TASK INSTRUCTIONS ▸ Among the records that follow, set down only the lines from the one containing "The book focuses" to the one containing "As a beginner, you", both included, exactly.

Saved data entries:
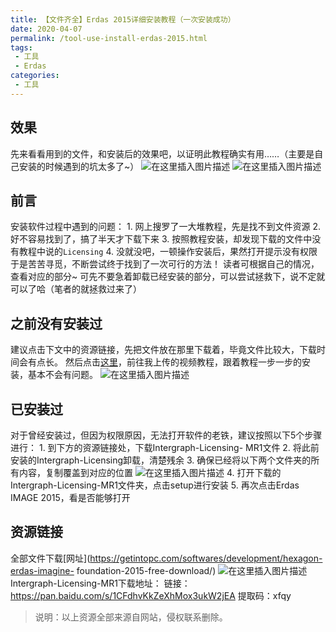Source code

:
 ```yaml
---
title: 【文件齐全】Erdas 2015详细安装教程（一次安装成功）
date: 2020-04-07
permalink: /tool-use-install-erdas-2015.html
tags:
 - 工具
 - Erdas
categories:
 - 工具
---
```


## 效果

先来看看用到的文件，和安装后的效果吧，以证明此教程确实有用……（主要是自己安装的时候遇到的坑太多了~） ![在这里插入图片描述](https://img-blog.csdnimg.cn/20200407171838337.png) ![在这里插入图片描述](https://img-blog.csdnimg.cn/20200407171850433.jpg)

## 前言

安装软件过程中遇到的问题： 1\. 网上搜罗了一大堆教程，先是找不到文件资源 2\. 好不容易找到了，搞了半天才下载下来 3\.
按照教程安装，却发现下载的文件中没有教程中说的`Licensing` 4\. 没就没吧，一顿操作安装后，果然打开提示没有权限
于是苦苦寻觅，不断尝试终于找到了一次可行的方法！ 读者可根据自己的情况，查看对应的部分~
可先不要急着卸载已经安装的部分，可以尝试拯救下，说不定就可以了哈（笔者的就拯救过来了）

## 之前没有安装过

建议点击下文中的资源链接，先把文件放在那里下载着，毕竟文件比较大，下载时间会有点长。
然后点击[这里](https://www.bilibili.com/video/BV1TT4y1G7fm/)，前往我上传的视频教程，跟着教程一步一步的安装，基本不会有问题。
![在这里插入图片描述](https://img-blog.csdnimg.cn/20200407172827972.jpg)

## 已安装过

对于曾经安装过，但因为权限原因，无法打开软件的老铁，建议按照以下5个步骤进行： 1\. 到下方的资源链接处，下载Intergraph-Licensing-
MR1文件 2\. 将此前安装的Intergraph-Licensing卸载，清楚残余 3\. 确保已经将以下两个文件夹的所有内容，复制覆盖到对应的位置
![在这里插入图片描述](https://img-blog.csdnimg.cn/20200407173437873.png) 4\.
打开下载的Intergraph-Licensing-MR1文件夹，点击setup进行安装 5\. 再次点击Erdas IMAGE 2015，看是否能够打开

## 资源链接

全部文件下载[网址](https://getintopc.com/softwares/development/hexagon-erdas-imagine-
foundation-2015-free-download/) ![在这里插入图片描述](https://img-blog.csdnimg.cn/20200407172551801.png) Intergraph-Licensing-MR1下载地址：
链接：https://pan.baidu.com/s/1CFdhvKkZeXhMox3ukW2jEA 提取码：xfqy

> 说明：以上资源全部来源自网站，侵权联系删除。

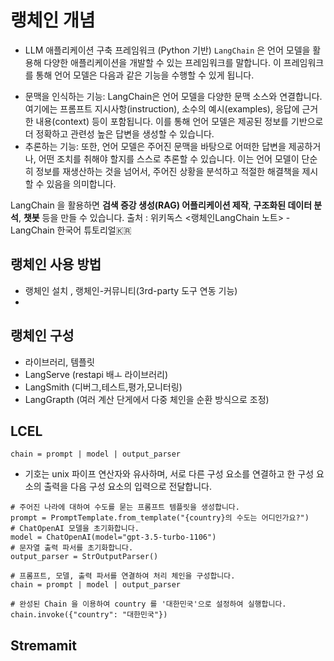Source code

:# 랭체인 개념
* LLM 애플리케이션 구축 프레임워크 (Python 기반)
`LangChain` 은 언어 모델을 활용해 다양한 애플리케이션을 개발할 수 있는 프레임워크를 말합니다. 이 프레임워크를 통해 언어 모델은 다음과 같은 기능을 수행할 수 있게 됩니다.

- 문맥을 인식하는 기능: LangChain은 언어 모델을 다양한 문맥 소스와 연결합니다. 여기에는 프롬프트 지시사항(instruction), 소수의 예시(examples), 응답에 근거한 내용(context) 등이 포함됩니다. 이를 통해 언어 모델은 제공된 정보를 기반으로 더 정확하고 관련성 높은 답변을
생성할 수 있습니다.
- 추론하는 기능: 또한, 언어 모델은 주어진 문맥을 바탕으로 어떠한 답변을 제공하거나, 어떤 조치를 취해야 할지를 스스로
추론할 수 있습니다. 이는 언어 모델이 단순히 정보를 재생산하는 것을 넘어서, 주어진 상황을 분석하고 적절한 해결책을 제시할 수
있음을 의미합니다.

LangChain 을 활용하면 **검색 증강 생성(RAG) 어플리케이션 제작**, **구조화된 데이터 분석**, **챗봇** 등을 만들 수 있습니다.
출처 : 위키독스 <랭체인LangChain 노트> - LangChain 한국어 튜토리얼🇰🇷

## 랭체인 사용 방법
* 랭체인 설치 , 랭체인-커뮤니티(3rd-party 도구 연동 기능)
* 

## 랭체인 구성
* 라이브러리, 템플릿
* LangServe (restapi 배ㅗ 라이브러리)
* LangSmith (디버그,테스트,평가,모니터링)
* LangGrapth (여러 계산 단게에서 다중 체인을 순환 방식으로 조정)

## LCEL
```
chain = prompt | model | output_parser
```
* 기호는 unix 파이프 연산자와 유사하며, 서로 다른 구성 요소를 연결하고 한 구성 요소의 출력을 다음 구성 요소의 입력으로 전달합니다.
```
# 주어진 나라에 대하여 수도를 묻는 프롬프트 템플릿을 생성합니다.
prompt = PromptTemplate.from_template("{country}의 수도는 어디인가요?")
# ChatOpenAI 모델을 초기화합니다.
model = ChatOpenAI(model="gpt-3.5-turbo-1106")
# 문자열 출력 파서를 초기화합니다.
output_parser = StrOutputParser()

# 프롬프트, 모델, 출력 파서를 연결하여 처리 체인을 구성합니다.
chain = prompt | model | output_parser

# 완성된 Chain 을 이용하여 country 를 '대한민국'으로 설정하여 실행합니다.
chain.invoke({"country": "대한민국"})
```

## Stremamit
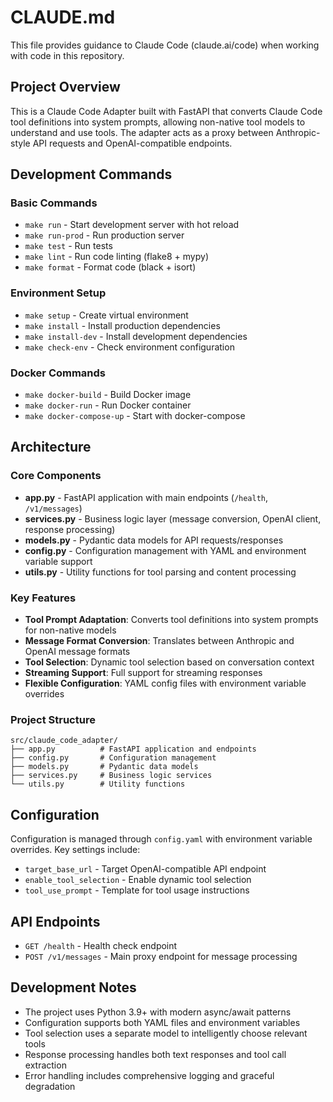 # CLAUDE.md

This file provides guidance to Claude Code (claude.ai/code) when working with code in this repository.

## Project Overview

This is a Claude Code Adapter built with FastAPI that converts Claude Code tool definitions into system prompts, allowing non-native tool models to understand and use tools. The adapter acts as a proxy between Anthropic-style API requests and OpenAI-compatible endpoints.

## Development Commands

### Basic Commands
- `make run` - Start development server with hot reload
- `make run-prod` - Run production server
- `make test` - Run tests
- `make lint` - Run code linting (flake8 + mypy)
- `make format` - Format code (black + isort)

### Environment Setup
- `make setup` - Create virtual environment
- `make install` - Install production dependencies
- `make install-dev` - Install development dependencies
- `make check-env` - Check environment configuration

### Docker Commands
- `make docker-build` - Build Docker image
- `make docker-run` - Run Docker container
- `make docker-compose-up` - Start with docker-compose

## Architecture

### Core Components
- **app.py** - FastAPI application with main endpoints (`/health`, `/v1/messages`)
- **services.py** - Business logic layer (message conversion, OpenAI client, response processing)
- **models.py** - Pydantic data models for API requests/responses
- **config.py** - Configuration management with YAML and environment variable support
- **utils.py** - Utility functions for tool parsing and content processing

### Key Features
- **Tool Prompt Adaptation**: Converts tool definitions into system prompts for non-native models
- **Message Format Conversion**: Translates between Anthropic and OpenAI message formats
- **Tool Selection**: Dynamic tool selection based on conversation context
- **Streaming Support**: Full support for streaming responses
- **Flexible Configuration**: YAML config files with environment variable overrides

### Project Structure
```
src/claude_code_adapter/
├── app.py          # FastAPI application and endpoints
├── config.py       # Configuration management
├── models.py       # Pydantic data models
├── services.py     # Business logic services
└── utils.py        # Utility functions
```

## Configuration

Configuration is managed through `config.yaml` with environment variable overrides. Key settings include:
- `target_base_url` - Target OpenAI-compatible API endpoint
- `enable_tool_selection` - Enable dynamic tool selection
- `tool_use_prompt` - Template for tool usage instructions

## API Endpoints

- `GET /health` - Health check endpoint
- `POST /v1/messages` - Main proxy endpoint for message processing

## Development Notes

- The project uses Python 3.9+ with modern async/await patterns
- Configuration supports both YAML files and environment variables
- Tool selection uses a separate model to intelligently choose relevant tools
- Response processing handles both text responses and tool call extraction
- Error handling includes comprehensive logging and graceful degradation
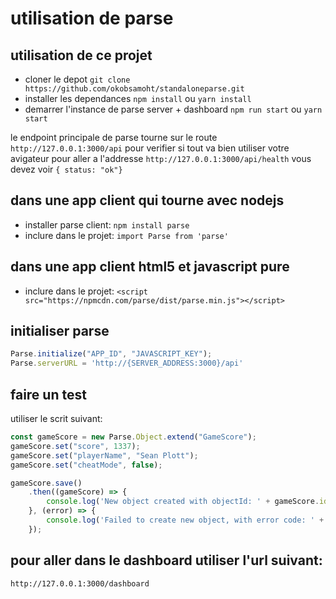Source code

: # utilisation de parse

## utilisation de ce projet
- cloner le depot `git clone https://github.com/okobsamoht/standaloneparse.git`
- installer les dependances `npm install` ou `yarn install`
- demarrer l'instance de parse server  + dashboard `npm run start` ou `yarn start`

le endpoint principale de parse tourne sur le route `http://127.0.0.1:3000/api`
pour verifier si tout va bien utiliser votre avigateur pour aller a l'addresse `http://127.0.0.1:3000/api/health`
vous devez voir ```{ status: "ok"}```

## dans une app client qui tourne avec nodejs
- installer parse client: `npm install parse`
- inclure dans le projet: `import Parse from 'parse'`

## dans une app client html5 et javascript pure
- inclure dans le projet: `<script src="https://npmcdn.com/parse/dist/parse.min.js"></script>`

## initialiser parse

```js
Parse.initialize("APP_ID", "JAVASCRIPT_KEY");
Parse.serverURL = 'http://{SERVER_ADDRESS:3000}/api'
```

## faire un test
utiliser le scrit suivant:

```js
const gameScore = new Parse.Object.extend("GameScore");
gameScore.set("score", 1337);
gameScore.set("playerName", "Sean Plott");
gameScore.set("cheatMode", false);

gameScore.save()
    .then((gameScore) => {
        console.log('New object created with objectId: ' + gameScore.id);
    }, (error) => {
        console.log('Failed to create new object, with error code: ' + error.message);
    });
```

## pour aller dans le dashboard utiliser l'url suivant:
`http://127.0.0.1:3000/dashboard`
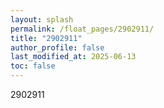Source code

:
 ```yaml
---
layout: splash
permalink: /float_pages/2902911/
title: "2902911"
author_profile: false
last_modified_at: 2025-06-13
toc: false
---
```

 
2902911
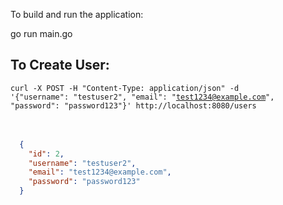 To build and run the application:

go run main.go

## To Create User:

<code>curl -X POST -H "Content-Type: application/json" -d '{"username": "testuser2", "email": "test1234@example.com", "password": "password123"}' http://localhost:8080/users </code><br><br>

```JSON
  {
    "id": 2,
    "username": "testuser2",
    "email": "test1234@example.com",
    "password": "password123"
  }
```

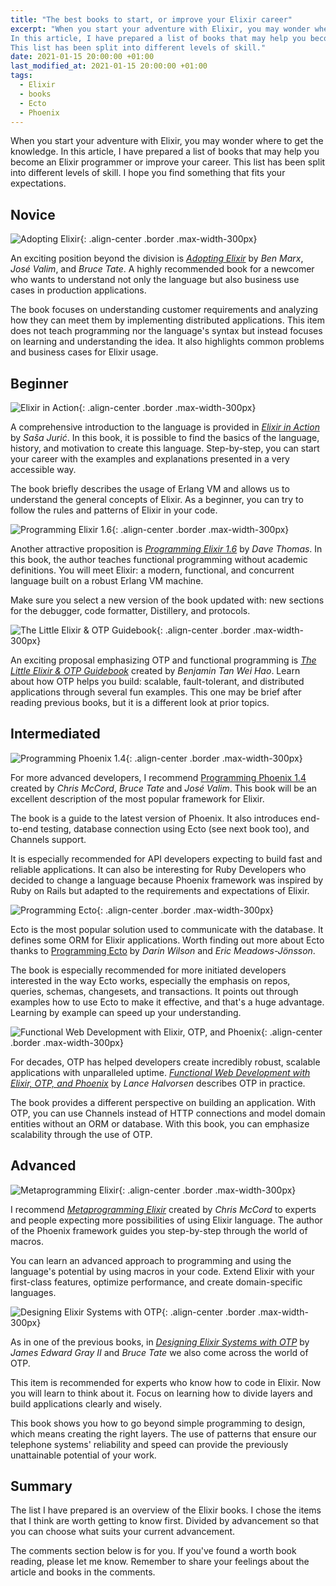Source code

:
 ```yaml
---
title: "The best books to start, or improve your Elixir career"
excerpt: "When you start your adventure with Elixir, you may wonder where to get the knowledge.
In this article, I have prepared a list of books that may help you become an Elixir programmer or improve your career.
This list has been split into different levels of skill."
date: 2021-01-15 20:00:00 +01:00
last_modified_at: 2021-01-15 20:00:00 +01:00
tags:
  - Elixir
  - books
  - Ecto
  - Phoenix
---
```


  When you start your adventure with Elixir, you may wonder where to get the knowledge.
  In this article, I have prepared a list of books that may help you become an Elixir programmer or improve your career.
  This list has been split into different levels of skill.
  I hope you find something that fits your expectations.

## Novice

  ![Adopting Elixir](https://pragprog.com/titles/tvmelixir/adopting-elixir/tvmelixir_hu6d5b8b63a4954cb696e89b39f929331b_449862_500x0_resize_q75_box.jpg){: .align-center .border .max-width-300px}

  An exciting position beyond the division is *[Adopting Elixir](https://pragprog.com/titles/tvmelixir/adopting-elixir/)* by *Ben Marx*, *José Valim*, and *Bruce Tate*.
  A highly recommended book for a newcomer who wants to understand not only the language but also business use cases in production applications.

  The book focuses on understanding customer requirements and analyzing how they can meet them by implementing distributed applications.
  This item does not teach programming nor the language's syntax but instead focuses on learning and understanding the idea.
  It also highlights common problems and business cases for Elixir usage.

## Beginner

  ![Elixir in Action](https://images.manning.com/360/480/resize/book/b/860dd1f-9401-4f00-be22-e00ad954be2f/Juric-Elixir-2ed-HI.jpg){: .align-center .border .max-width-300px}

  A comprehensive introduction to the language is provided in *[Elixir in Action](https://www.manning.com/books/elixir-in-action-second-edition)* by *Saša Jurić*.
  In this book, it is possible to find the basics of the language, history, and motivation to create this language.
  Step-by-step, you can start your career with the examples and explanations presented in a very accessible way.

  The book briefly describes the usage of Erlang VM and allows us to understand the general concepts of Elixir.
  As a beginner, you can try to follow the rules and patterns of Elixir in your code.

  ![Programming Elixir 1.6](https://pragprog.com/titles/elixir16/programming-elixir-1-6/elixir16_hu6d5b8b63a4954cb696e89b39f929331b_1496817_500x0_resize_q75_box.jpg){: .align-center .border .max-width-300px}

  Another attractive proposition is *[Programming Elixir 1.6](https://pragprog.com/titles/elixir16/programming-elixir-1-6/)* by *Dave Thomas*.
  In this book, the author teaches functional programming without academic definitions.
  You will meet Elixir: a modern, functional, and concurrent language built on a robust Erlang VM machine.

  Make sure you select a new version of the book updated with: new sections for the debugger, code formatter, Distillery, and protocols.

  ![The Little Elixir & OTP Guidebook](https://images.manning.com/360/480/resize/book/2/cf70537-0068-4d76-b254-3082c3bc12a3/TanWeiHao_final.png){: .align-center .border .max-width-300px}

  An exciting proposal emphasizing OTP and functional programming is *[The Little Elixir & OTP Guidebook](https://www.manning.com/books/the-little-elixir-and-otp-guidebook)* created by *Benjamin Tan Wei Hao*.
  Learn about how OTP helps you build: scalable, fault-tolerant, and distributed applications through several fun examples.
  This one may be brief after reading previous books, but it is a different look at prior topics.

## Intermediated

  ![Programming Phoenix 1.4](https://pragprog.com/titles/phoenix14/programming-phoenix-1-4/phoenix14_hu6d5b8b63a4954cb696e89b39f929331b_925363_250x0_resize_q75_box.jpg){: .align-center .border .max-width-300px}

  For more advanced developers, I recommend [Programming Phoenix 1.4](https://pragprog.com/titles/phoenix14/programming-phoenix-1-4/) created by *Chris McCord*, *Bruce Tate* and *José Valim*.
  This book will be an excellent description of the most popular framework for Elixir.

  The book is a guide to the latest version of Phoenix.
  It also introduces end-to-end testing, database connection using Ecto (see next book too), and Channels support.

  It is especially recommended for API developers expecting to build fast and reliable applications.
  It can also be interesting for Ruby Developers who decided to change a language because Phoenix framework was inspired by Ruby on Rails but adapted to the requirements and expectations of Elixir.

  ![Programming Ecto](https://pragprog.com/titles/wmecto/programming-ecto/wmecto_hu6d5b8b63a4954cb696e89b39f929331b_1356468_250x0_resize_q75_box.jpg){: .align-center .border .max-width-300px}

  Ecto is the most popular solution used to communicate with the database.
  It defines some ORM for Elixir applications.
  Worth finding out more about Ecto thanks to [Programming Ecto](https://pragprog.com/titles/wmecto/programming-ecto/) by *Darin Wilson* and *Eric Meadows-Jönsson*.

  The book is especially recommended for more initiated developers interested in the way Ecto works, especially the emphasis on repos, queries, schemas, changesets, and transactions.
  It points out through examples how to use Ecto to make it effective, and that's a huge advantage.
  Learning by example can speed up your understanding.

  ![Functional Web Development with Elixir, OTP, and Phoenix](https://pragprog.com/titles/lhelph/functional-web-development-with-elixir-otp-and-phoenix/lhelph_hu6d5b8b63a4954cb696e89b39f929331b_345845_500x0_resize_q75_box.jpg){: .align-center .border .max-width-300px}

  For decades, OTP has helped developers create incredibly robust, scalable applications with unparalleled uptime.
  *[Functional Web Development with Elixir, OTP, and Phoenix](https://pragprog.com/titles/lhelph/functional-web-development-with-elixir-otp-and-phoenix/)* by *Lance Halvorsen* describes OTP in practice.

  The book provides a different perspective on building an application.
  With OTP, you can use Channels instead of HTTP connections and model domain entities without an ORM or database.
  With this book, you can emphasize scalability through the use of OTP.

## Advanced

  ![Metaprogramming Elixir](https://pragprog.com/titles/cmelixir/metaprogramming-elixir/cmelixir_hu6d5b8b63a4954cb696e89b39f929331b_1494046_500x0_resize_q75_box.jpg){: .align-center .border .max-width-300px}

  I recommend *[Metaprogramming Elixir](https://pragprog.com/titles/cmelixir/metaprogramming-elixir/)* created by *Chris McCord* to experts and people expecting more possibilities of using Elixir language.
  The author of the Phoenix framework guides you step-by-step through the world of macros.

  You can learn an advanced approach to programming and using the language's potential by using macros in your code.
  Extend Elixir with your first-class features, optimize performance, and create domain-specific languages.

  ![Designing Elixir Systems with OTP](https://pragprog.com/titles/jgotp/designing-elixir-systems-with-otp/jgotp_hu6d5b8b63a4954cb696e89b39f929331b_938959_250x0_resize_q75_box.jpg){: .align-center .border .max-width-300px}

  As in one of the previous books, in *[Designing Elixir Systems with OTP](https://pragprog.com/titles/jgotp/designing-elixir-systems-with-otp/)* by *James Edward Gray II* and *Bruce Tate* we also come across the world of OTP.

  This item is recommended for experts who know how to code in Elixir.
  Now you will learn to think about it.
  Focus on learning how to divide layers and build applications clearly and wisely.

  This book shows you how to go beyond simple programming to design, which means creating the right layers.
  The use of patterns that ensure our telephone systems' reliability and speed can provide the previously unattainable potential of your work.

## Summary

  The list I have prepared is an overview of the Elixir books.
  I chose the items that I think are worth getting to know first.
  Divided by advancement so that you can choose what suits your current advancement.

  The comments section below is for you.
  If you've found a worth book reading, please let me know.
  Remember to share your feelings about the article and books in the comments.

FINISHED EXERCISE ▸
  The book focuses on understanding customer requirements and analyzing how they can meet them by implementing distributed applications.
  This item does not teach programming nor the language's syntax but instead focuses on learning and understanding the idea.
  It also highlights common problems and business cases for Elixir usage.

## Beginner

  ![Elixir in Action](https://images.manning.com/360/480/resize/book/b/860dd1f-9401-4f00-be22-e00ad954be2f/Juric-Elixir-2ed-HI.jpg){: .align-center .border .max-width-300px}

  A comprehensive introduction to the language is provided in *[Elixir in Action](https://www.manning.com/books/elixir-in-action-second-edition)* by *Saša Jurić*.
  In this book, it is possible to find the basics of the language, history, and motivation to create this language.
  Step-by-step, you can start your career with the examples and explanations presented in a very accessible way.

  The book briefly describes the usage of Erlang VM and allows us to understand the general concepts of Elixir.
  As a beginner, you can try to follow the rules and patterns of Elixir in your code.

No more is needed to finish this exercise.